The new rule builds on the Obama-era Board’s 2015 decision in Browning-Ferris Industries holding that an employer’s reserved or indirect control of the terms and conditions of a third party’s employees (such as a staffing agency or franchisee) were sufficient to create a joint employment relationship. That ruling was replaced by a 2020 rule that required such employers to meet a higher threshold of “substantial direct and immediate control.”
In rescinding the 2020 rule, the NLRB stated that its framework was “contrary to the common-law agency principles that must govern the joint-employer standard" under the NLRA.
“The Board’s new joint-employer standard reflects both a legally correct return to common-law principles and a practical approach to ensuring that the entities effectively exercising control over workers’ critical terms of employment respect their bargaining obligations under the NLRA,” said Chairman Lauren McFerran. She noted that although the final rule establishes a uniform joint-employer standard, the Board will still need to make a fact-specific analysis on a case-by-case basis to determine whether the employers involved meet the standard.
Essential Employment Terms and Conditions
The final rule states that an employer meets the joint-employer standard only if the employer has authority to control at least one of seven essential terms and conditions of employment. The specified essential terms and conditions of employment are:
- Wages, benefits and other compensation;
- Hours of work and scheduling;
- Assignment of duties;
- Supervision of the performance of duties;
- Work rules and directions governing the manner, means and methods of performing duties and the grounds for discipline;
- Tenure of employment, including hiring and discharge; and
- Working conditions related to the safety and health of employees.
The new rule also stipulates that a joint employer is only required to bargain on the particular essential terms and conditions, as well as all other mandatory subjects of bargaining that it possesses or exercises the authority to control.
Minority Dissent
Board member Marvin Kaplan (the sole Republican and a member of the Board that issued the 2020 rule) voted against the rule, which passed 3 – 1, calling it an "unprecedented and unwarranted expansion of the board's joint-employer doctrine."

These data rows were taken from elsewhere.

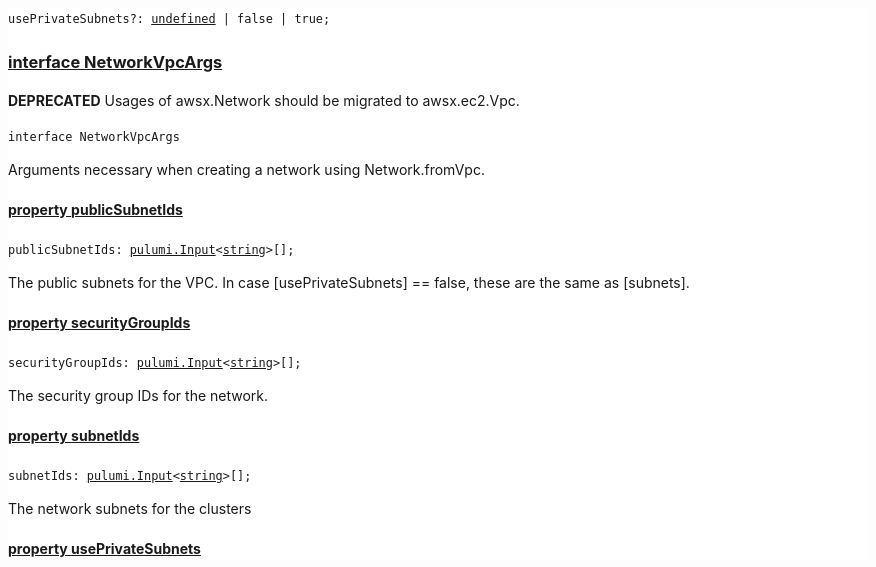 <pre class="highlight"><code><span class='kd'></span>usePrivateSubnets?: <span class='kd'><a href='https://developer.mozilla.org/en-US/docs/Web/JavaScript/Reference/Global_Objects/undefined'>undefined</a></span> | <span class='kd'>false</span> | <span class='kd'>true</span>;</code></pre>
<h3 class="pdoc-module-header" id="NetworkVpcArgs" data-link-title="NetworkVpcArgs">
    <a href="https://github.com/pulumi/pulumi-awsx/blob/5b247e093ed7e8a789c4a34663a5ef8a3a5acef3/nodejs/awsx/network.ts#L62">
        interface <strong>NetworkVpcArgs</strong>
    </a>
</h3>

<div class="note note-deprecated">
<i class="fas fa-exclamation-triangle pr-2"></i><strong>DEPRECATED</strong>
Usages of awsx.Network should be migrated to awsx.ec2.Vpc.
</div>
<pre class="highlight"><code><span class='kr'>interface</span> <span class='nx'>NetworkVpcArgs</span></code></pre>

Arguments necessary when creating a network using Network.fromVpc.

<h4 class="pdoc-member-header" id="NetworkVpcArgs-publicSubnetIds">
<a class="pdoc-child-name" href="https://github.com/pulumi/pulumi-awsx/blob/5b247e093ed7e8a789c4a34663a5ef8a3a5acef3/nodejs/awsx/network.ts#L82">property <b>publicSubnetIds</b></a>
</h4>

<pre class="highlight"><code><span class='kd'></span>publicSubnetIds: <a href='/docs/reference/pkg/nodejs/pulumi/pulumi/#Input'>pulumi.Input</a>&lt;<span class='kd'><a href='https://developer.mozilla.org/en-US/docs/Web/JavaScript/Reference/Global_Objects/String'>string</a></span>&gt;[];</code></pre>

The public subnets for the VPC.  In case [usePrivateSubnets] == false, these are the same as [subnets].

<h4 class="pdoc-member-header" id="NetworkVpcArgs-securityGroupIds">
<a class="pdoc-child-name" href="https://github.com/pulumi/pulumi-awsx/blob/5b247e093ed7e8a789c4a34663a5ef8a3a5acef3/nodejs/awsx/network.ts#L78">property <b>securityGroupIds</b></a>
</h4>

<pre class="highlight"><code><span class='kd'></span>securityGroupIds: <a href='/docs/reference/pkg/nodejs/pulumi/pulumi/#Input'>pulumi.Input</a>&lt;<span class='kd'><a href='https://developer.mozilla.org/en-US/docs/Web/JavaScript/Reference/Global_Objects/String'>string</a></span>&gt;[];</code></pre>

The security group IDs for the network.

<h4 class="pdoc-member-header" id="NetworkVpcArgs-subnetIds">
<a class="pdoc-child-name" href="https://github.com/pulumi/pulumi-awsx/blob/5b247e093ed7e8a789c4a34663a5ef8a3a5acef3/nodejs/awsx/network.ts#L70">property <b>subnetIds</b></a>
</h4>

<pre class="highlight"><code><span class='kd'></span>subnetIds: <a href='/docs/reference/pkg/nodejs/pulumi/pulumi/#Input'>pulumi.Input</a>&lt;<span class='kd'><a href='https://developer.mozilla.org/en-US/docs/Web/JavaScript/Reference/Global_Objects/String'>string</a></span>&gt;[];</code></pre>

The network subnets for the clusters

<h4 class="pdoc-member-header" id="NetworkVpcArgs-usePrivateSubnets">
<a class="pdoc-child-name" href="https://github.com/pulumi/pulumi-awsx/blob/5b247e093ed7e8a789c4a34663a5ef8a3a5acef3/nodejs/awsx/network.ts#L74">property <b>usePrivateSubnets</b></a>
</h4>
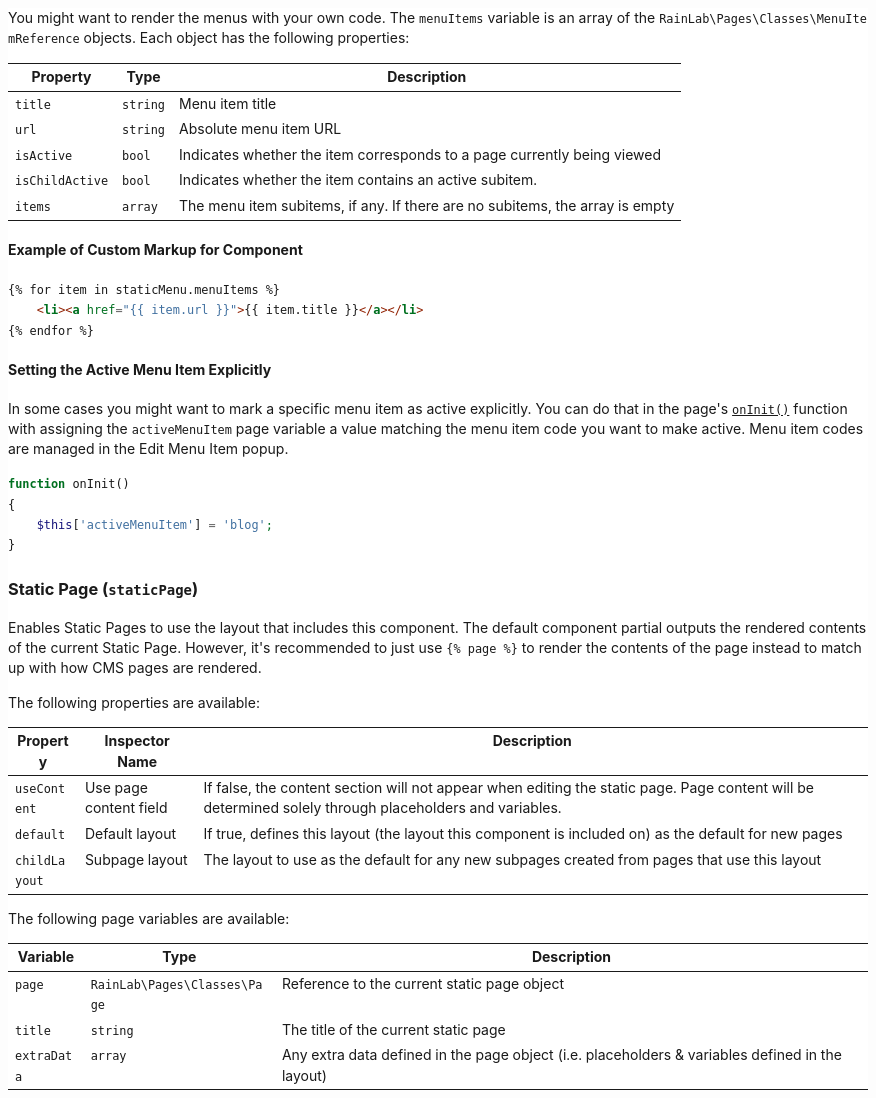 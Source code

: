 You might want to render the menus with your own code. The `menuItems` variable is an array of the `RainLab\Pages\Classes\MenuItemReference` objects. Each object has the following properties:

Property | Type | Description
-------- | ---- | -----------
`title` | `string` | Menu item title
`url` | `string` | Absolute menu item URL
`isActive` | `bool` | Indicates whether the item corresponds to a page currently being viewed
`isChildActive` | `bool` | Indicates whether the item contains an active subitem.
`items` | `array` | The menu item subitems, if any. If there are no subitems, the array is empty

#### Example of Custom Markup for Component

```html
{% for item in staticMenu.menuItems %}
    <li><a href="{{ item.url }}">{{ item.title }}</a></li>
{% endfor %}
```

#### Setting the Active Menu Item Explicitly

In some cases you might want to mark a specific menu item as active explicitly. You can do that in the page's [`onInit()`](https://octobercms.com/docs/cms/pages#dynamic-pages) function with assigning the `activeMenuItem` page variable a value matching the menu item code you want to make active. Menu item codes are managed in the Edit Menu Item popup.

```php
function onInit()
{
    $this['activeMenuItem'] = 'blog';
}
```

### Static Page (`staticPage`)

Enables Static Pages to use the layout that includes this component. The default component partial outputs the rendered contents of the current Static Page. However, it's recommended to just use `{% page %}` to render the contents of the page instead to match up with how CMS pages are rendered.

The following properties are available:

Property | Inspector Name | Description
-------- | -------------- | -----------
`useContent` | Use page content field | If false, the content section will not appear when editing the static page. Page content will be determined solely through placeholders and variables.
`default` | Default layout | If true, defines this layout (the layout this component is included on) as the default for new pages
`childLayout` | Subpage layout | The layout to use as the default for any new subpages created from pages that use this layout

The following page variables are available:

Variable | Type | Description
-------- | ---- | -----------
`page` | `RainLab\Pages\Classes\Page` | Reference to the current static page object
`title` | `string` | The title of the current static page
`extraData` | `array` | Any extra data defined in the page object (i.e. placeholders & variables defined in the layout)
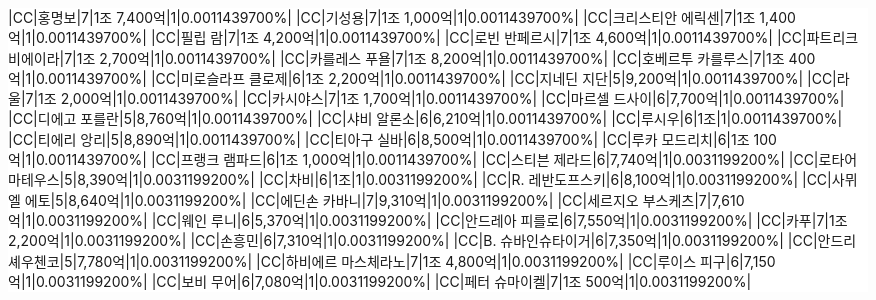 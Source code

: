 |CC|홍명보|7|1조 7,400억|1|0.0011439700%|
|CC|기성용|7|1조 1,000억|1|0.0011439700%|
|CC|크리스티안 에릭센|7|1조 1,400억|1|0.0011439700%|
|CC|필립 람|7|1조 4,200억|1|0.0011439700%|
|CC|로빈 반페르시|7|1조 4,600억|1|0.0011439700%|
|CC|파트리크 비에이라|7|1조 2,700억|1|0.0011439700%|
|CC|카를레스 푸욜|7|1조 8,200억|1|0.0011439700%|
|CC|호베르투 카를루스|7|1조 400억|1|0.0011439700%|
|CC|미로슬라프 클로제|6|1조 2,200억|1|0.0011439700%|
|CC|지네딘 지단|5|9,200억|1|0.0011439700%|
|CC|라울|7|1조 2,000억|1|0.0011439700%|
|CC|카시야스|7|1조 1,700억|1|0.0011439700%|
|CC|마르셀 드사이|6|7,700억|1|0.0011439700%|
|CC|디에고 포를란|5|8,760억|1|0.0011439700%|
|CC|샤비 알론소|6|6,210억|1|0.0011439700%|
|CC|루시우|6|1조|1|0.0011439700%|
|CC|티에리 앙리|5|8,890억|1|0.0011439700%|
|CC|티아구 실바|6|8,500억|1|0.0011439700%|
|CC|루카 모드리치|6|1조 100억|1|0.0011439700%|
|CC|프랭크 램파드|6|1조 1,000억|1|0.0011439700%|
|CC|스티븐 제라드|6|7,740억|1|0.0031199200%|
|CC|로타어 마테우스|5|8,390억|1|0.0031199200%|
|CC|차비|6|1조|1|0.0031199200%|
|CC|R. 레반도프스키|6|8,100억|1|0.0031199200%|
|CC|사뮈엘 에토|5|8,640억|1|0.0031199200%|
|CC|에딘손 카바니|7|9,310억|1|0.0031199200%|
|CC|세르지오 부스케츠|7|7,610억|1|0.0031199200%|
|CC|웨인 루니|6|5,370억|1|0.0031199200%|
|CC|안드레아 피를로|6|7,550억|1|0.0031199200%|
|CC|카푸|7|1조 2,200억|1|0.0031199200%|
|CC|손흥민|6|7,310억|1|0.0031199200%|
|CC|B. 슈바인슈타이거|6|7,350억|1|0.0031199200%|
|CC|안드리 셰우첸코|5|7,780억|1|0.0031199200%|
|CC|하비에르 마스체라노|7|1조 4,800억|1|0.0031199200%|
|CC|루이스 피구|6|7,150억|1|0.0031199200%|
|CC|보비 무어|6|7,080억|1|0.0031199200%|
|CC|페터 슈마이켈|7|1조 500억|1|0.0031199200%| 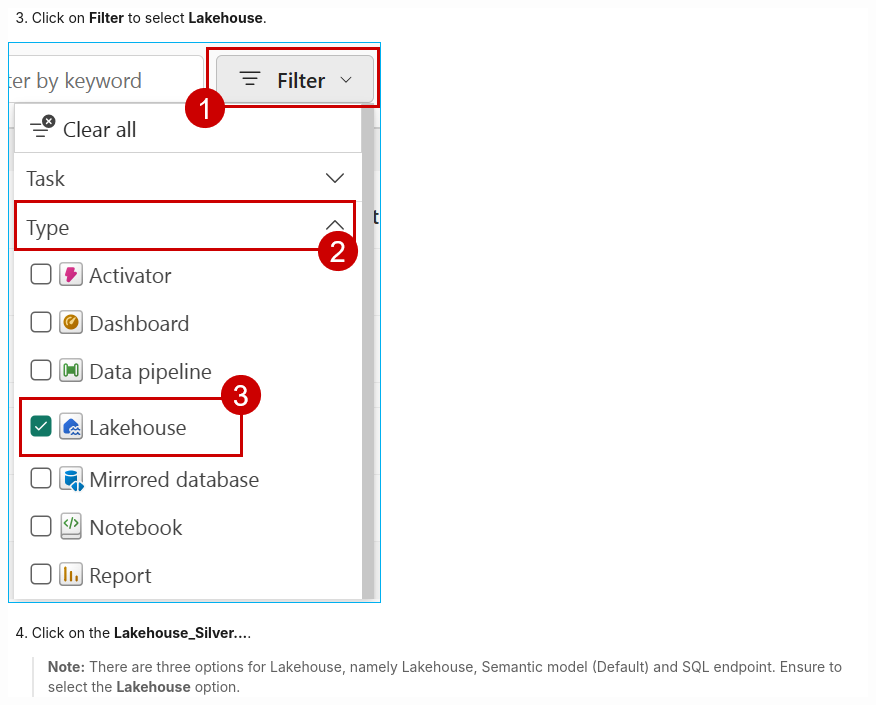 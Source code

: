 3. Click on **Filter** to select **Lakehouse**.

![task-1.3-ext-shortcut1.png](media/sellakehouse.png)

4. Click on the **Lakehouse_Silver...**.

> **Note:** There are three options for Lakehouse, namely Lakehouse, Semantic model (Default) and SQL endpoint. Ensure to select the **Lakehouse** option.
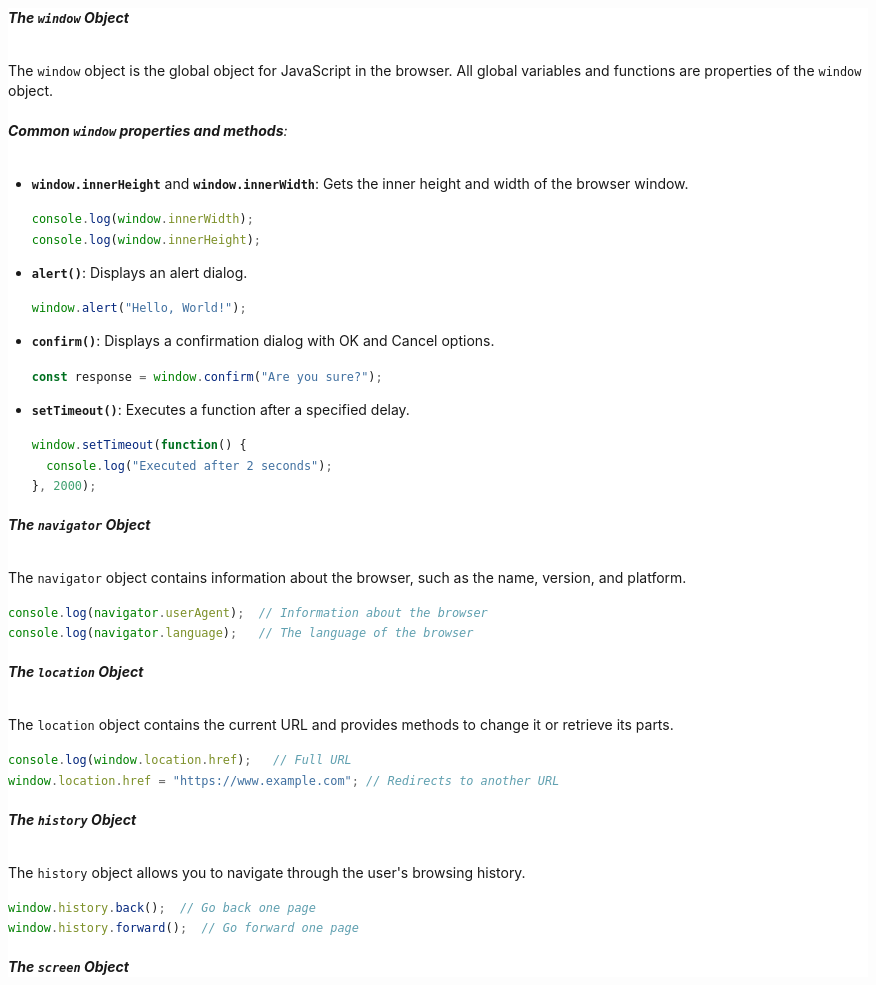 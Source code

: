 ###### **The `window` Object**

The `window` object is the global object for JavaScript in the browser. All global variables and functions are properties of the `window` object.

###### **Common `window` properties and methods**:
- **`window.innerHeight`** and **`window.innerWidth`**: Gets the inner height and width of the browser window.
  ```javascript
  console.log(window.innerWidth);
  console.log(window.innerHeight);
  ```

- **`alert()`**: Displays an alert dialog.
  ```javascript
  window.alert("Hello, World!");
  ```

- **`confirm()`**: Displays a confirmation dialog with OK and Cancel options.
  ```javascript
  const response = window.confirm("Are you sure?");
  ```

- **`setTimeout()`**: Executes a function after a specified delay.
  ```javascript
  window.setTimeout(function() {
    console.log("Executed after 2 seconds");
  }, 2000);
  ```

###### **The `navigator` Object**

The `navigator` object contains information about the browser, such as the name, version, and platform.

```javascript
console.log(navigator.userAgent);  // Information about the browser
console.log(navigator.language);   // The language of the browser
```

###### **The `location` Object**

The `location` object contains the current URL and provides methods to change it or retrieve its parts.

```javascript
console.log(window.location.href);   // Full URL
window.location.href = "https://www.example.com"; // Redirects to another URL
```

###### **The `history` Object**

The `history` object allows you to navigate through the user's browsing history.

```javascript
window.history.back();  // Go back one page
window.history.forward();  // Go forward one page
```

###### **The `screen` Object**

In a 58-page dissent, Kaplan criticized the majority’s findings in support of the rule as “arbitrary and capricious.” He noted that the supporting reasoning significantly understated the economic impact on small businesses of learning about and complying with the new standard, and contended that the majority failed to adequately address public comments criticizing the rule and its negative impact on the franchise business model.
Kaplan particularly rebuffed the majority’s claim of returning to common-law agency principles. “The majority misapprehends common-law agency principles in holding that those principles compel the board to rescind its 2020 rule … and replace it with a joint-employer standard not seen anywhere else in the law," he said. He also stated that the rule unreasonably expands the list of essential terms and conditions of employment and creates bad policy by making employers joint employers by virtue of complying with the requirements of other federal laws.
The final rule will be published in the Federal Register on October 27 and will take effect 60 days later on December 26, 2023. The NLRB has also issued a fact sheet on the joint-employment standard final rule.